We have to remember the brave teachers that died trying to protect their students, to remember that even though it has been a really, really terrible tragedy, there are still love and good people on this world. The little kids that died yesterday will be remembered too, it's so sad that they have lost their lives that way.

It is my wish that the international media will respect the privacy of the families, all the poor parents that right now are suffering a terrible pain and grief.

The fast actions of the school staff helped to save the lives of hundreds of children, it could have been much worse.


----------



## Chilari (Dec 15, 2012)

I can't stop crying about it every time I think about it and I want to hug my mum but she's on holiday in France. I like to think I'm good with words but I can't think of anything to say that could come close to describing the sadness in my heart. Earlier today when I was driving back from visiting friends and stopped at the motorway services there were so many families there with kids just being kids and enjoying themselves. And I was wondering, how could you tell a child about the news? How could you even though it's such big news, it's everywhere on TV and radio and newspapers, how can they not spot it? But then I remember Columbine. It happened on my 11th birthday and it was big news but my parents didn't tell me. I didn't find out til years later when I did a wikipedia search on my birthday. I can see why they didn't tell me, because how could you?

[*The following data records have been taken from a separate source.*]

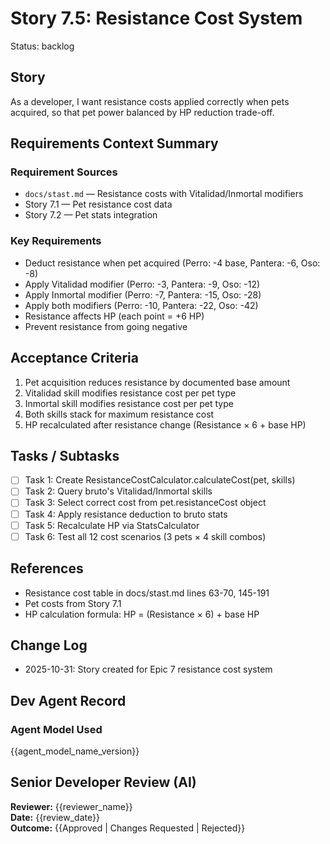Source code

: # Story 7.5: Resistance Cost System

Status: backlog

## Story
As a developer,
I want resistance costs applied correctly when pets acquired,
so that pet power balanced by HP reduction trade-off.

## Requirements Context Summary

### Requirement Sources
- `docs/stast.md` — Resistance costs with Vitalidad/Inmortal modifiers
- Story 7.1 — Pet resistance cost data
- Story 7.2 — Pet stats integration

### Key Requirements
- Deduct resistance when pet acquired (Perro: -4 base, Pantera: -6, Oso: -8)
- Apply Vitalidad modifier (Perro: -3, Pantera: -9, Oso: -12)
- Apply Inmortal modifier (Perro: -7, Pantera: -15, Oso: -28)
- Apply both modifiers (Perro: -10, Pantera: -22, Oso: -42)
- Resistance affects HP (each point = +6 HP)
- Prevent resistance from going negative

## Acceptance Criteria

1. Pet acquisition reduces resistance by documented base amount
2. Vitalidad skill modifies resistance cost per pet type
3. Inmortal skill modifies resistance cost per pet type
4. Both skills stack for maximum resistance cost
5. HP recalculated after resistance change (Resistance × 6 + base HP)

## Tasks / Subtasks

- [ ] Task 1: Create ResistanceCostCalculator.calculateCost(pet, skills)
- [ ] Task 2: Query bruto's Vitalidad/Inmortal skills
- [ ] Task 3: Select correct cost from pet.resistanceCost object
- [ ] Task 4: Apply resistance deduction to bruto stats
- [ ] Task 5: Recalculate HP via StatsCalculator
- [ ] Task 6: Test all 12 cost scenarios (3 pets × 4 skill combos)

## References
- Resistance cost table in docs/stast.md lines 63-70, 145-191
- Pet costs from Story 7.1
- HP calculation formula: HP = (Resistance × 6) + base HP

## Change Log
- 2025-10-31: Story created for Epic 7 resistance cost system

## Dev Agent Record
### Agent Model Used
{{agent_model_name_version}}

## Senior Developer Review (AI)
**Reviewer:** {{reviewer_name}}  
**Date:** {{review_date}}  
**Outcome:** {{Approved | Changes Requested | Rejected}}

But there are those who don't have a choice. The parents of the dead and of the other children in the school. And my heart goes out to them because of what they've been through and will continue to go through for the rest of their lives.


----------



## SeverinR (Dec 17, 2012)

There are no words to match the evil that 121412 did on Friday.
I will give him no glory, no mass murderer will be called my name by me again.

Every time we say his name we encourage the next one, going out in a blaze of fame.
I will call the killers by the date they did the deed.
911 killers aren't well known, why should our home grown demons get anymore fame?

I pray for the survivors, the families of the fallen, and our nation to do what is right, and to find ways to prevent these massacres.


----------



## Legendary Sidekick (Dec 17, 2012)

SeverinR said:


> I will give him no glory, no mass murderer will be called my name by me again.
> 
> Every time we say his name we encourage the next one, going out in a blaze of fame.


I totally agree, Severin R. I was somewhat touching on that point in my earlier post when I said that we should focus on the victims, not the killer.

I just read about two boys: Jack, whose pro-football hero is getting involved with his family and Noah, whose twin sister survived the attack. It's hard to learn about the victims and to think of them as real people whose lives ended in a horrible and unnecessary way. It's painful to read about it. I can't imagine the pain of experiencing it or knowing the victims. Just knowing them to the extent that you can from an article is painful.

But I think it honors the victims to give them the spotlight, provided that the media is respectful and has obtained permission from the families. I skipped articles about the killer and his mother (though she's a victim as well). I won't add to the Yahoo! buzz count or trending count or whatever it's called.

I want no part of making any killer into another Jeff Dahmer, Ted Bundy, or any other idiots who made names for themselves at the expense of innocent victims.

Rot in Hell, 121412, and be forgotten there.


----------